US Pending Home Sales Up In October Amid Rising Interest Rates Concern - Realtors Group

US Pending Home Sales Up in October Amid Rising Interest Rates Concern - Realtors Group

US pending home sales, or signed contracts to buy existing homes, rose 7.5% in October from a decline the previous month as purchasers sought to get ahead of a widely anticipated hike in interest and mortgage rates, the National Association of Realtors (NAR) said

WASHINGTON (UrduPoint News / Sputnik - 29th November, 2021) US pending home sales, or signed contracts to buy existing homes, rose 7.5% in October from a decline the previous month as purchasers sought to get ahead of a widely anticipated hike in interest and mortgage rates, the National Association of Realtors (NAR) said.

"Motivated by fast-rising rents and the anticipated increase in mortgage rates, consumers that are on strong financial footing are signing contracts to purchase a home sooner rather than later," NAR Chief Economist Lawrence Yun said in a news release. "This solid buying is a testament to demand still being relatively high, as it is occurring during a time when inventory is still markedly low."

Pending home sales fell an unexpected 2.3% in September, according to NAR's records.

October's surge was probably the result of the desire of home buyers to try and lock in a purchase before the year ended as many continued to find very limited homes listed for sale, NAR said.

Total housing inventory at the end of October was down 0.8% from September, when it stood at 1.25 million units, and down 12.0% from one year ago, when it was at 1.42 million, NAR said.

At October's sales pace, what was sold represented a 2.4-month supply. A balanced market would be represented by sales of 4 to 6-month supply, NAR said.

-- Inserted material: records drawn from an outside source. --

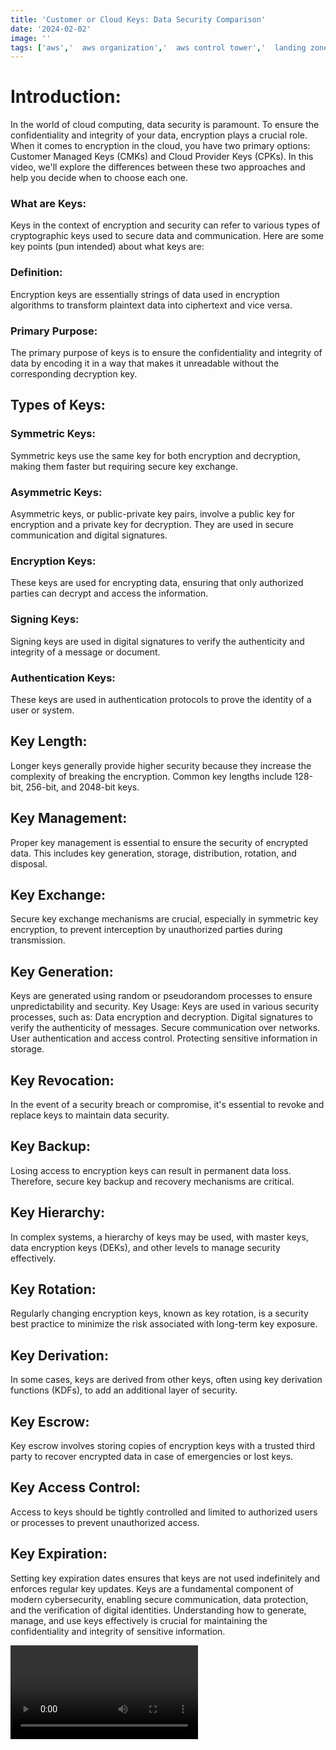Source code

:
 ```yaml
---
title: 'Customer or Cloud Keys: Data Security Comparison'
date: '2024-02-02'
image: ''
tags: ['aws','  aws organization','  aws control tower','  landing zone','  Guardrails']
---
```



# Introduction: 
In the world of cloud computing, data security is paramount. To ensure the confidentiality and integrity of your data, encryption plays a crucial role. When it comes to encryption in the cloud, you have two primary options: Customer Managed Keys (CMKs) and Cloud Provider Keys (CPKs). In this video, we'll explore the differences between these two approaches and help you decide when to choose each one.
### What are Keys:
Keys in the context of encryption and security can refer to various types of cryptographic keys used to secure data and communication. Here are some key points (pun intended) about what keys are:
### Definition: 
Encryption keys are essentially strings of data used in encryption algorithms to transform plaintext data into ciphertext and vice versa.
### Primary Purpose: 
The primary purpose of keys is to ensure the confidentiality and integrity of data by encoding it in a way that makes it unreadable without the corresponding decryption key.
## Types of Keys:
### Symmetric Keys: 
Symmetric keys use the same key for both encryption and decryption, making them faster but requiring secure key exchange.
### Asymmetric Keys: 
Asymmetric keys, or public-private key pairs, involve a public key for encryption and a private key for decryption. They are used in secure communication and digital signatures.
### Encryption Keys: 
These keys are used for encrypting data, ensuring that only authorized parties can decrypt and access the information.
### Signing Keys: 
Signing keys are used in digital signatures to verify the authenticity and integrity of a message or document.
### Authentication Keys: 
These keys are used in authentication protocols to prove the identity of a user or system.
## Key Length: 
Longer keys generally provide higher security because they increase the complexity of breaking the encryption. Common key lengths include 128-bit, 256-bit, and 2048-bit keys.
## Key Management: 
Proper key management is essential to ensure the security of encrypted data. This includes key generation, storage, distribution, rotation, and disposal.
## Key Exchange: 
Secure key exchange mechanisms are crucial, especially in symmetric key encryption, to prevent interception by unauthorized parties during transmission.
## Key Generation: 
Keys are generated using random or pseudorandom processes to ensure unpredictability and security.
Key Usage: Keys are used in various security processes, such as:
Data encryption and decryption.
Digital signatures to verify the authenticity of messages.
Secure communication over networks.
User authentication and access control.
Protecting sensitive information in storage.
## Key Revocation: 
In the event of a security breach or compromise, it's essential to revoke and replace keys to maintain data security.
## Key Backup: 
Losing access to encryption keys can result in permanent data loss. Therefore, secure key backup and recovery mechanisms are critical.
## Key Hierarchy: 
In complex systems, a hierarchy of keys may be used, with master keys, data encryption keys (DEKs), and other levels to manage security effectively.
## Key Rotation: 
Regularly changing encryption keys, known as key rotation, is a security best practice to minimize the risk associated with long-term key exposure.
## Key Derivation: 
In some cases, keys are derived from other keys, often using key derivation functions (KDFs), to add an additional layer of security.
## Key Escrow: 
Key escrow involves storing copies of encryption keys with a trusted third party to recover encrypted data in case of emergencies or lost keys.
## Key Access Control: 
Access to keys should be tightly controlled and limited to authorized users or processes to prevent unauthorized access.
## Key Expiration: 
Setting key expiration dates ensures that keys are not used indefinitely and enforces regular key updates.
Keys are a fundamental component of modern cybersecurity, enabling secure communication, data protection, and the verification of digital identities. Understanding how to generate, manage, and use keys effectively is crucial for maintaining the confidentiality and integrity of sensitive information.

<Video id="YYe1IKteT6Ik" title="Customer or Cloud Keys: Data Security Comparison"/>


# Customer Managed Key (CMK):
## What is a CMK?
CMKs are encryption keys that you, the customer, generate and manage.
They provide you with full control over your encryption process, including key generation, rotation, and access management.
## When to Choose CMK:
Highly Sensitive Data: If you have exceptionally sensitive data, such as personal financial records or medical records, CMKs offer the highest level of control and security.
Compliance Requirements: If your industry has strict regulatory requirements (e.g., HIPAA, GDPR), CMKs allow you to meet those standards by maintaining control over encryption keys.
Multi-Cloud Environments: If your organization operates in a multi-cloud environment (e.g., AWS, Azure, Google Cloud), CMKs can provide a consistent encryption approach across platforms.
# Cloud Provider Key (CPK):
## What is a CPK?
CPKs are encryption keys managed by your cloud service provider (e.g., AWS, Azure).
They offer convenience, as the provider takes care of key management tasks.
## When to Choose CPK:
Simplicity: If you're looking for a hassle-free encryption solution and don't want to manage encryption keys, CPKs are a convenient choice.
General Use Cases: For many everyday applications and use cases, especially those without stringent compliance requirements, CPKs can be sufficient.
## Cost-Efficiency: 
CPKs often come with cost savings because you don't need to allocate resources for key management.
# Comparison:

   <table className="Keys">
                                                <tbody>
                                                <tr>
                                                <th>Aspect</th>
                                                <th>Cloud Provider Key (CPK)</th>
                                                <th>Customer Managed Key (CMK)</th>
                                                </tr>
                                                <tr>
                                                <td>Ownership</td>
                                                <td>Cloud provider owns and manages the encryption keys.</td>
                                                <td>Customer owns and manages the encryption keys.</td>
                                                </tr>
                                                <tr>
                                                <td>Control</td>
                                                <td>Limited control as the cloud provider 
                                                manages the keys.</td>
                                                <td>Customer has full control over key usage and policies.</td>
                                                </tr>
                                                <tr>
                                                <td>Use Cases</td>
                                                <td>Suitable for less sensitive workloads or scenarios where ease of use and automation are more important.</td>
                                                <td>Suitable for sensitive and highly regulated workloads where customers need full control over encryption keys.</td>
                                                </tr>
                                                <tr>
                                                <td>Key Management</td>
                                                <td>Cloud provider handles key lifecycle management.</td>
                                                <td>Customers must handle key rotation, backup, and compliance.</td>
                                                </tr>
                                                <td>Compliance</td>
                                                <td>May have limitations in meeting certain compliance standards due to limited control.</td>
                                                <td>Enables compliance with strict security and data privacy requirements.</td>
                                                </tr>
                                                <tr>
                                                <td>Integration</td>
                                                <td>Seamlessly integrates with cloud services but may have limitations for custom encryption scenarios.</td>
                                                <td>Integrates with various cloud services and can be used for custom encryption within applications.</td>
                                                </tr>
                                                <tr>
                                                <td>Complexity</td>
                                                <td>Easier to set up and use with less 
                                                management overhead.</td>
                                                <td>Requires more setup and management efforts.</td>
                                                </tr>
                                                <tr>
                                                <td>Cost</td>
                                                <td>Costs are often bundled with cloud service usage and may be lower for CPK.</td>
                                                <td>Costs may include key management and rotation efforts.</td>
                                                </tr>
                                                <tr>
                                                <td>Security</td>
                                                <td>Provides security for data at rest but with fewer options for customization.</td>
                                                <td>Offers a higher level of security and control for sensitive data.</td>
                                                </tr>
                                                <tr>
                                                <td>Key Rotation</td>
                                                <td>Cloud provider manages key rotation.</td>
                                                <td>Customer responsibility for key rotation.</td>
                                                </tr>
                                                <tr>
                                                <td>Access Control</td>
                                                <td>Limited access control as per cloud provider policies.</td>
                                                <td>Customers define and enforce access control policies.</td>
                                                </tr>
                                                <tr>
                                                <td>Disaster Recovery</td>
                                                <td>Cloud provider offers disaster recovery mechanisms for keys.</td>
                                                <td>Customers must have a disaster recovery plan for keys.</td>
                                                </tr>
                                                <tr>
                                                <td>Compliance</td>
                                                <td>May have compliance limitations depending on the cloud provider.</td>
                                                <td>Facilitates compliance with industry regulations and standards.</td>
                                                </tr>
                                                  </tbody>
                                                    </table> 

## Security:
CMKs offer the highest level of control and security, making them ideal for highly sensitive data.
CPKs are generally secure but might be a better fit for less sensitive use cases.
## Compliance:
CMKs are often preferred when strict compliance with industry regulations is necessary.
CPKs can meet compliance requirements in many cases but may require additional configurations.
## Management Overhead:
CMKs require more management effort, including key rotation, access control, and disaster recovery planning.
CPKs offload key management tasks to the cloud provider, reducing management overhead.
## Use Case:
CMKs are well-suited for scenarios with unique security needs, while also offering flexibility in multi-cloud ## environments.
CPKs are a great choice for standard use cases and when simplicity is a priority.
# Conclusion: 
The choice between Customer Managed Keys (CMKs) and Cloud Provider Keys (CPKs) ultimately depends on your organization's specific requirements. Both approaches have their merits, and a well-thought-out encryption strategy can help you strike the right balance between security, compliance, and convenience. Consider your data's sensitivity, industry regulations, and management preferences when making your decision.

                                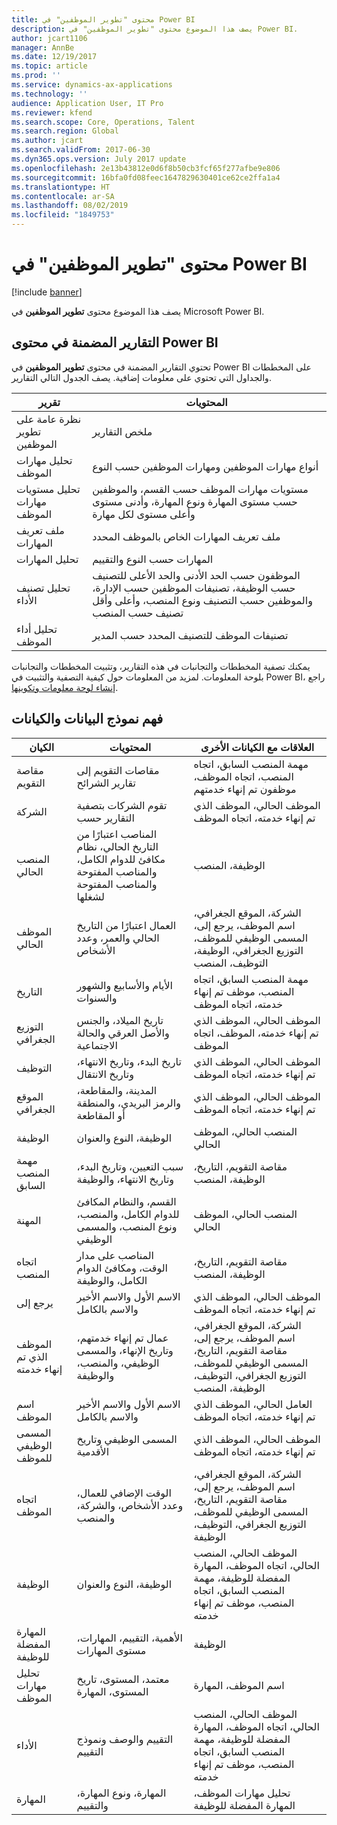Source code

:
 ```yaml
---
title: محتوى "تطوير الموظفين" في Power BI
description: يصف هذا الموضوع محتوى "تطوير الموظفين" في Power BI.
author: jcart1106
manager: AnnBe
ms.date: 12/19/2017
ms.topic: article
ms.prod: ''
ms.service: dynamics-ax-applications
ms.technology: ''
audience: Application User, IT Pro
ms.reviewer: kfend
ms.search.scope: Core, Operations, Talent
ms.search.region: Global
ms.author: jcart
ms.search.validFrom: 2017-06-30
ms.dyn365.ops.version: July 2017 update
ms.openlocfilehash: 2e13b43812e0d6f8b50cb3fcf65f277afbe9e806
ms.sourcegitcommit: 16bfa0fd08feec1647829630401ce62ce2ffa1a4
ms.translationtype: HT
ms.contentlocale: ar-SA
ms.lasthandoff: 08/02/2019
ms.locfileid: "1849753"
---
```

# <a name="employee-development-power-bi-content"></a>محتوى "تطوير الموظفين" في Power BI

[!include [banner](../includes/banner.md)]

يصف هذا الموضوع محتوى **تطوير الموظفين** في Microsoft Power BI.

## <a name="reports-that-are-included-in-the-power-bi-content"></a>التقارير المضمنة في محتوى Power BI
تحتوي التقارير المضمنة في محتوى **تطوير الموظفين** في Power BI على المخططات والجداول التي تحتوي على معلومات إضافية. يصف الجدول التالي التقارير.

| تقرير                        | المحتويات |
|-------------------------------|----------|
| نظرة عامة على تطوير الموظفين | ملخص التقارير |
| تحليل مهارات الموظف       | أنواع مهارات الموظفين ومهارات الموظفين حسب النوع |
| تحليل مستويات مهارات الموظف | مستويات مهارات الموظف حسب القسم، والموظفين حسب مستوى المهارة ونوع المهارة، وأدنى مستوى وأعلى مستوى لكل مهارة |
| ملف تعريف المهارات                 | ملف تعريف المهارات الخاص بالموظف المحدد |
| تحليل المهارات                | المهارات حسب النوع والتقييم |
| تحليل تصنيف الأداء   | الموظفون حسب الحد الأدنى والحد الأعلى للتصنيف حسب الوظيفة، تصنيفات الموظفين حسب الإدارة، والموظفين حسب التصنيف ونوع المنصب، وأعلى وأقل تصنيف حسب المنصب |
| تحليل أداء الموظف | تصنيفات الموظف للتصنيف المحدد حسب المدير |

يمكنك تصفية المخططات والتجانبات في هذه التقارير، وتثبيت المخططات والتجانبات بلوحة المعلومات. لمزيد من المعلومات حول كيفية التصفية والتثبيت في Power BI، راجع [إنشاء لوحة معلومات وتكوينها](https://powerbi.microsoft.com/guided-learning/powerbi-learning-4-2-create-configure-dashboards).

## <a name="understanding-the-data-model-and-entities"></a>فهم نموذج البيانات والكيانات

| الكيان                   | المحتويات                                                                                                   | العلاقات مع الكيانات الأخرى |
|--------------------------|------------------------------------------------------------------------------------------------------------|-----------------------------------|
| مقاصة التقويم          | مقاصات التقويم إلى تقارير الشرائح                                                                          | مهمة المنصب السابق، اتجاه المنصب، اتجاه الموظف، موظفون تم إنهاء خدمتهم |
| الشركة                  | تقوم الشركات بتصفية التقارير حسب                                                                             | الموظف الحالي، الموظف الذي تم إنهاء خدمته، اتجاه الموظف |
| المنصب الحالي         | المناصب اعتبارًا من التاريخ الحالي، نظام مكافئ للدوام الكامل، والمناصب المفتوحة والمناصب المفتوحة لشغلها | الوظيفة، المنصب |
| الموظف الحالي         | العمال اعتبارًا من التاريخ الحالي والعمر، وعدد الأشخاص                                                         | الشركة، الموقع الجغرافي، اسم الموظف، يرجع إلى، المسمى الوظيفي للموظف، التوزيع الجغرافي، الوظيفة، التوظيف، المنصب |
| التاريخ                     | الأيام والأسابيع والشهور والسنوات                                                                             | مهمة المنصب السابق، اتجاه المنصب، موظف تم إنهاء خدمته، اتجاه الموظف |
| التوزيع الجغرافي             | تاريخ الميلاد، والجنس والأصل العرقي والحالة الاجتماعية                                                   | الموظف الحالي، الموظف الذي تم إنهاء خدمته، الموظف، اتجاه الموظف |
| التوظيف               | تاريخ البدء، وتاريخ الانتهاء، وتاريخ الانتقال                                                                  | الموظف الحالي، الموظف الذي تم إنهاء خدمته، اتجاه الموظف |
| الموقع الجغرافي      | المدينة، والمقاطعة، والرمز البريدي، والمنطقة أو المقاطعة                                                           | الموظف الحالي، الموظف الذي تم إنهاء خدمته، اتجاه الموظف |
| الوظيفة                      | الوظيفة، النوع والعنوان                                                                                  | المنصب الحالي، الموظف الحالي |
| مهمة المنصب السابق | سبب التعيين، وتاريخ البدء، وتاريخ الانتهاء، والوظيفة                                                           | مقاصة التقويم، التاريخ، الوظيفة، المنصب |
| المهنة                 | القسم، والنظام المكافئ للدوام الكامل، والمنصب، ونوع المنصب، والمسمى الوظيفي                                                        | المنصب الحالي، الموظف الحالي |
| اتجاه المنصب           | المناصب على مدار الوقت، ومكافئ الدوام الكامل، والوظيفة                                                                          | مقاصة التقويم، التاريخ، الوظيفة، المنصب |
| يرجع إلى               | الاسم الأول والاسم الأخير والاسم بالكامل                                                                       | الموظف الحالي، الموظف الذي تم إنهاء خدمته، اتجاه الموظف |
| الموظف الذي تم إنهاء خدمته      | عمال تم إنهاء خدمتهم، وتاريخ الإنهاء، والمسمى الوظيفي، والمنصب، والوظيفة                                             | الشركة، الموقع الجغرافي، اسم الموظف، يرجع إلى، مقاصة التقويم، التاريخ، المسمى الوظيفي للموظف، التوزيع الجغرافي، التوظيف، الوظيفة، المنصب |
| اسم الموظف            | الاسم الأول والاسم الأخير والاسم بالكامل                                                                       | العامل الحالي، الموظف الذي تم إنهاء خدمته، اتجاه الموظف |
| المسمى الوظيفي للموظف           | المسمى الوظيفي وتاريخ الأقدمية                                                                                   | الموظف الحالي، الموظف الذي تم إنهاء خدمته، اتجاه الموظف |
| اتجاه الموظف           | الوقت الإضافي للعمال، وعدد الأشخاص، والشركة، والمنصب                                                        | الشركة، الموقع الجغرافي، اسم الموظف، يرجع إلى، مقاصة التقويم، التاريخ، المسمى الوظيفي للموظف، التوزيع الجغرافي، التوظيف، الوظيفة |
| الوظيفة                      | الوظيفة، النوع والعنوان                                                                                  | الموظف الحالي، المنصب الحالي، اتجاه الموظف، المهارة المفضلة للوظيفة، مهمة المنصب السابق، اتجاه المنصب، موظف تم إنهاء خدمته |
| المهارة المفضلة للوظيفة      | الأهمية، التقييم، المهارات، مستوى المهارات                                                                 | الوظيفة |
| تحليل مهارات الموظف  | معتمد، المستوى، تاريخ المستوى، المهارة                                                                    | اسم الموظف، المهارة |
| الأداء              | التقييم والوصف ونموذج التقييم                                                                      | الموظف الحالي، المنصب الحالي، اتجاه الموظف، المهارة المفضلة للوظيفة، مهمة المنصب السابق، اتجاه المنصب، موظف تم إنهاء خدمته |
| المهارة                    | المهارة، ونوع المهارة، والتقييم                                                                              | تحليل مهارات الموظف، المهارة المفضلة للوظيفة |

Dire housing shortages in the United States since the financial crisis of 2007-2008 and last year's coronavirus outbreak have pushed up existing home prices to beyond the means of many Americans.

The median selling price for existing-homes in the United States rose 17.8% in July from a year earlier to hit a record high of $359,900.

To compound the housing problem, the Federal Reserve is expected to raise interest rates anywhere between the middle and end of 2022 in what would be the first hike of its kind since the COVID-19 outbreak in 2020.